Brief:
Skip any image you find and restate the rest of the data word for word.

Data extracted from a collection:

•••••

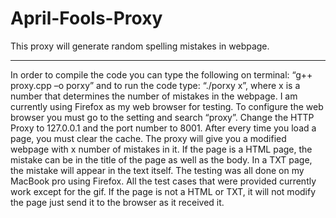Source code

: # April-Fools-Proxy
This proxy will generate random spelling mistakes in webpage. 

______________________________________________________________________________________________________________________________
In order to compile the code you can type the following on terminal: “g++ proxy.cpp –o porxy” and to run the code type: “./porxy x”, where x is a number that determines the number of mistakes in the webpage. 
I am currently using Firefox as my web browser for testing. To configure the web browser you must go to the setting and search “proxy”. Change the HTTP Proxy to 127.0.0.1 and the port number to 8001. After every time you load a page, you must clear the cache. 
The proxy will give you a modified webpage with x number of mistakes in it. If the page is a HTML page, the mistake can be in the title of the page as well as the body. In a TXT page, the mistake will appear in the text itself. 
The testing was all done on my MacBook pro using Firefox. All the test cases that were provided currently work except for the gif. If the page is not a HTML or TXT, it will not modify the page just send it to the browser as it received it. 
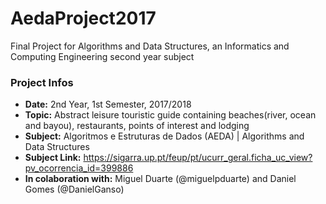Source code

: # AedaProject2017
Final Project for Algorithms and Data Structures, an Informatics and Computing Engineering second year subject

### Project Infos
* **Date:** 2nd Year, 1st Semester, 2017/2018
* **Topic:** Abstract leisure touristic guide containing beaches(river, ocean and bayou), restaurants, points of interest and lodging
* **Subject:** Algoritmos e Estruturas de Dados (AEDA) | Algorithms and Data Structures
* **Subject Link:** https://sigarra.up.pt/feup/pt/ucurr_geral.ficha_uc_view?pv_ocorrencia_id=399886
* **In colaboration with:** Miguel Duarte (@miguelpduarte) and Daniel Gomes (@DanielGanso)
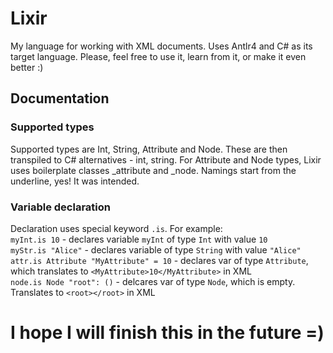 # Lixir
My language for working with XML documents. Uses Antlr4 and C# as its target language.
Please, feel free to use it, learn from it, or make it even better :)
## Documentation
### Supported types
Supported types are Int, String, Attribute and Node. These are then transpiled to C# alternatives - int, string. For Attribute and Node types, Lixir uses
boilerplate classes _attribute and _node. Namings start from the underline, yes! It was intended.
### Variable declaration
Declaration uses special keyword `.is`. For example:  
`myInt.is 10` - declares variable `myInt` of type `Int` with value `10`  
`myStr.is "Alice"` - declares variable of type `String` with value `"Alice"`  
`attr.is Attribute "MyAttribute" = 10` - declares var of type `Attribute`, which translates to `<MyAttribute>10</MyAttribute>` in XML  
`node.is Node "root": ()` - delcares var of type `Node`, which is empty. Translates to `<root></root>` in XML  
# I hope I will finish this in the future =)
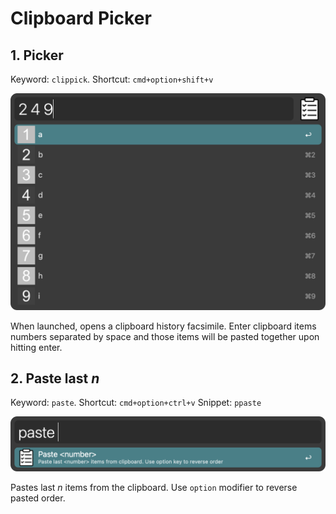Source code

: # Clipboard Picker

## 1. Picker

Keyword: `clippick`. 
Shortcut: `cmd+option+shift+v`

![picker](readme-images/picker.png)

When launched, opens a clipboard history facsimile. Enter clipboard items numbers separated by space and those items will be pasted together upon hitting enter.


## 2. Paste last *n*

Keyword: `paste`. 
Shortcut: `cmd+option+ctrl+v`
Snippet: `ppaste`

![picker](readme-images/paste.png)

Pastes last *n* items from the clipboard. Use `option` modifier to reverse pasted order.
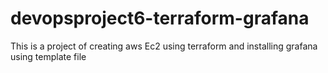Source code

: # devopsproject6-terraform-grafana

This is a project of creating aws Ec2 using terraform and installing grafana using template file
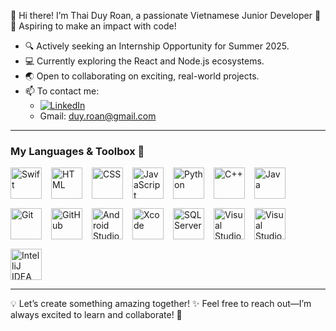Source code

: 👋 Hi there!
I’m Thai Duy Roan, a passionate Vietnamese Junior Developer 🚀
🌟 Aspiring to make an impact with code!

- 🔍 Actively seeking an Internship Opportunity for Summer 2025.
- 💻 Currently exploring the React and Node.js ecosystems.
- 🌏 Open to collaborating on exciting, real-world projects.
- 📫 To contact me:
  - [![LinkedIn](https://img.shields.io/badge/LinkedIn-Profile-blue?style=flat&logo=linkedin)](https://www.linkedin.com/in/thai-duy-roan-01238424b/)
  - Gmail: duy.roan@gmail.com

---
### My Languages & Toolbox 🧰

<div style="display: flex; flex-wrap: wrap; align-items: center; gap: 15px;">
  <img alt="Swift" title="Swift" width="50px" src="https://cdn.jsdelivr.net/gh/devicons/devicon/icons/swift/swift-original.svg"/>
  <img alt="HTML" title="HTML" width="50px" src="https://cdn.jsdelivr.net/gh/devicons/devicon/icons/html5/html5-plain.svg"/>
  <img alt="CSS" title="CSS" width="50px" src="https://cdn.jsdelivr.net/gh/devicons/devicon/icons/css3/css3-plain.svg"/>
  <img alt="JavaScript" title="JavaScript" width="50px" src="https://cdn.jsdelivr.net/gh/devicons/devicon/icons/javascript/javascript-plain.svg"/>
  <img alt="Python" title="Python" width="50px" src="https://cdn.jsdelivr.net/gh/devicons/devicon/icons/python/python-plain.svg"/>
  <img alt="C++" title="C++" width="50px" src="https://cdn.jsdelivr.net/gh/devicons/devicon/icons/cplusplus/cplusplus-line.svg"/>
  <img alt="Java" title="Java" width="50px" src="https://cdn.jsdelivr.net/gh/devicons/devicon/icons/java/java-original.svg"/>
  <img alt="Git" title="Git" width="50px" src="https://cdn.jsdelivr.net/gh/devicons/devicon/icons/git/git-original.svg"/>
  <img alt="GitHub" title="GitHub" width="50px" src="https://cdn.jsdelivr.net/gh/devicons/devicon/icons/github/github-original.svg"/>
  <img alt="Android Studio" title="Android Studio" width="50px" src="https://cdn.jsdelivr.net/gh/devicons/devicon/icons/androidstudio/androidstudio-original.svg"/>
  <img alt="Xcode" title="Xcode" width="50px" src="https://cdn.jsdelivr.net/gh/devicons/devicon/icons/apple/apple-original.svg"/>
  <img alt="SQL Server" title="SQL Server Management Studio" width="50px" src="https://cdn.jsdelivr.net/gh/devicons/devicon/icons/microsoftsqlserver/microsoftsqlserver-plain.svg"/>
  <img alt="Visual Studio Code" title="Visual Studio Code" width="50px" src="https://cdn.jsdelivr.net/gh/devicons/devicon/icons/vscode/vscode-original.svg"/>
  <img alt="Visual Studio" title="Visual Studio" width="50px" src="https://cdn.jsdelivr.net/gh/devicons/devicon/icons/visualstudio/visualstudio-plain.svg"/>
  <img alt="IntelliJ IDEA" title="IntelliJ IDEA" width="50px" src="https://cdn.jsdelivr.net/gh/devicons/devicon/icons/intellij/intellij-original.svg"/>
</div>


---
💡 Let’s create something amazing together!
✨ Feel free to reach out—I’m always excited to learn and collaborate! 🌟
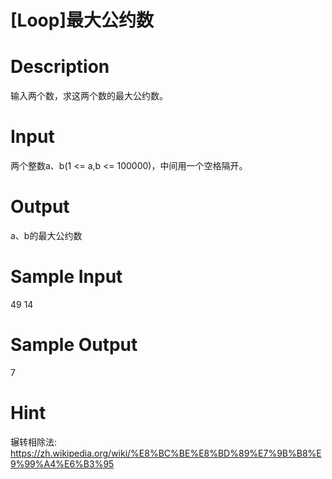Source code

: # [Loop]最大公约数

# Description

输入两个数，求这两个数的最大公约数。

# Input

两个整数a、b(1 <= a,b <= 100000)，中间用一个空格隔开。

# Output

a、b的最大公约数

# Sample Input
49 14

# Sample Output
7

# Hint
辗转相除法: https://zh.wikipedia.org/wiki/%E8%BC%BE%E8%BD%89%E7%9B%B8%E9%99%A4%E6%B3%95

•••••

Task solution:
Source code

: # April-Fools-Proxy
This proxy will generate random spelling mistakes in webpage. 

______________________________________________________________________________________________________________________________
In order to compile the code you can type the following on terminal: “g++ proxy.cpp –o porxy” and to run the code type: “./porxy x”, where x is a number that determines the number of mistakes in the webpage. 
I am currently using Firefox as my web browser for testing. To configure the web browser you must go to the setting and search “proxy”. Change the HTTP Proxy to 127.0.0.1 and the port number to 8001. After every time you load a page, you must clear the cache. 
The proxy will give you a modified webpage with x number of mistakes in it. If the page is a HTML page, the mistake can be in the title of the page as well as the body. In a TXT page, the mistake will appear in the text itself. 
The testing was all done on my MacBook pro using Firefox. All the test cases that were provided currently work except for the gif. If the page is not a HTML or TXT, it will not modify the page just send it to the browser as it received it. 
Source code

: # AedaProject2017
Final Project for Algorithms and Data Structures, an Informatics and Computing Engineering second year subject

### Project Infos
* **Date:** 2nd Year, 1st Semester, 2017/2018
* **Topic:** Abstract leisure touristic guide containing beaches(river, ocean and bayou), restaurants, points of interest and lodging
* **Subject:** Algoritmos e Estruturas de Dados (AEDA) | Algorithms and Data Structures
* **Subject Link:** https://sigarra.up.pt/feup/pt/ucurr_geral.ficha_uc_view?pv_ocorrencia_id=399886
* **In colaboration with:** Miguel Duarte (@miguelpduarte) and Daniel Gomes (@DanielGanso)
 # Lixir
My language for working with XML documents. Uses Antlr4 and C# as its target language.
Please, feel free to use it, learn from it, or make it even better :)
## Documentation
### Supported types
Supported types are Int, String, Attribute and Node. These are then transpiled to C# alternatives - int, string. For Attribute and Node types, Lixir uses
boilerplate classes _attribute and _node. Namings start from the underline, yes! It was intended.
### Variable declaration
Declaration uses special keyword `.is`. For example:  
`myInt.is 10` - declares variable `myInt` of type `Int` with value `10`  
`myStr.is "Alice"` - declares variable of type `String` with value `"Alice"`  
`attr.is Attribute "MyAttribute" = 10` - declares var of type `Attribute`, which translates to `<MyAttribute>10</MyAttribute>` in XML  
`node.is Node "root": ()` - delcares var of type `Node`, which is empty. Translates to `<root></root>` in XML  
# I hope I will finish this in the future =)
Source code

: # Clipboard Picker

## 1. Picker

Keyword: `clippick`. 
Shortcut: `cmd+option+shift+v`

![picker](readme-images/picker.png)

When launched, opens a clipboard history facsimile. Enter clipboard items numbers separated by space and those items will be pasted together upon hitting enter.


## 2. Paste last *n*

Keyword: `paste`. 
Shortcut: `cmd+option+ctrl+v`
Snippet: `ppaste`

![picker](readme-images/paste.png)

Pastes last *n* items from the clipboard. Use `option` modifier to reverse pasted order.
Source code

: # devopsproject6-terraform-grafana

This is a project of creating aws Ec2 using terraform and installing grafana using template file
Source code

: 👋 Hi there!
I’m Thai Duy Roan, a passionate Vietnamese Junior Developer 🚀
🌟 Aspiring to make an impact with code!

- 🔍 Actively seeking an Internship Opportunity for Summer 2025.
- 💻 Currently exploring the React and Node.js ecosystems.
- 🌏 Open to collaborating on exciting, real-world projects.
- 📫 To contact me:
  - [![LinkedIn](https://img.shields.io/badge/LinkedIn-Profile-blue?style=flat&logo=linkedin)](https://www.linkedin.com/in/thai-duy-roan-01238424b/)
  - Gmail: duy.roan@gmail.com

---
### My Languages & Toolbox 🧰

<div style="display: flex; flex-wrap: wrap; align-items: center; gap: 15px;">
  <img alt="Swift" title="Swift" width="50px" src="https://cdn.jsdelivr.net/gh/devicons/devicon/icons/swift/swift-original.svg"/>
  <img alt="HTML" title="HTML" width="50px" src="https://cdn.jsdelivr.net/gh/devicons/devicon/icons/html5/html5-plain.svg"/>
  <img alt="CSS" title="CSS" width="50px" src="https://cdn.jsdelivr.net/gh/devicons/devicon/icons/css3/css3-plain.svg"/>
  <img alt="JavaScript" title="JavaScript" width="50px" src="https://cdn.jsdelivr.net/gh/devicons/devicon/icons/javascript/javascript-plain.svg"/>
  <img alt="Python" title="Python" width="50px" src="https://cdn.jsdelivr.net/gh/devicons/devicon/icons/python/python-plain.svg"/>
  <img alt="C++" title="C++" width="50px" src="https://cdn.jsdelivr.net/gh/devicons/devicon/icons/cplusplus/cplusplus-line.svg"/>
  <img alt="Java" title="Java" width="50px" src="https://cdn.jsdelivr.net/gh/devicons/devicon/icons/java/java-original.svg"/>
  <img alt="Git" title="Git" width="50px" src="https://cdn.jsdelivr.net/gh/devicons/devicon/icons/git/git-original.svg"/>
  <img alt="GitHub" title="GitHub" width="50px" src="https://cdn.jsdelivr.net/gh/devicons/devicon/icons/github/github-original.svg"/>
  <img alt="Android Studio" title="Android Studio" width="50px" src="https://cdn.jsdelivr.net/gh/devicons/devicon/icons/androidstudio/androidstudio-original.svg"/>
  <img alt="Xcode" title="Xcode" width="50px" src="https://cdn.jsdelivr.net/gh/devicons/devicon/icons/apple/apple-original.svg"/>
  <img alt="SQL Server" title="SQL Server Management Studio" width="50px" src="https://cdn.jsdelivr.net/gh/devicons/devicon/icons/microsoftsqlserver/microsoftsqlserver-plain.svg"/>
  <img alt="Visual Studio Code" title="Visual Studio Code" width="50px" src="https://cdn.jsdelivr.net/gh/devicons/devicon/icons/vscode/vscode-original.svg"/>
  <img alt="Visual Studio" title="Visual Studio" width="50px" src="https://cdn.jsdelivr.net/gh/devicons/devicon/icons/visualstudio/visualstudio-plain.svg"/>
  <img alt="IntelliJ IDEA" title="IntelliJ IDEA" width="50px" src="https://cdn.jsdelivr.net/gh/devicons/devicon/icons/intellij/intellij-original.svg"/>
</div>


---
💡 Let’s create something amazing together!
✨ Feel free to reach out—I’m always excited to learn and collaborate! 🌟
Source code

: # [Loop]最大公约数

# Description

输入两个数，求这两个数的最大公约数。

# Input

两个整数a、b(1 <= a,b <= 100000)，中间用一个空格隔开。

# Output

a、b的最大公约数

# Sample Input
49 14

# Sample Output
7

# Hint
辗转相除法: https://zh.wikipedia.org/wiki/%E8%BC%BE%E8%BD%89%E7%9B%B8%E9%99%A4%E6%B3%95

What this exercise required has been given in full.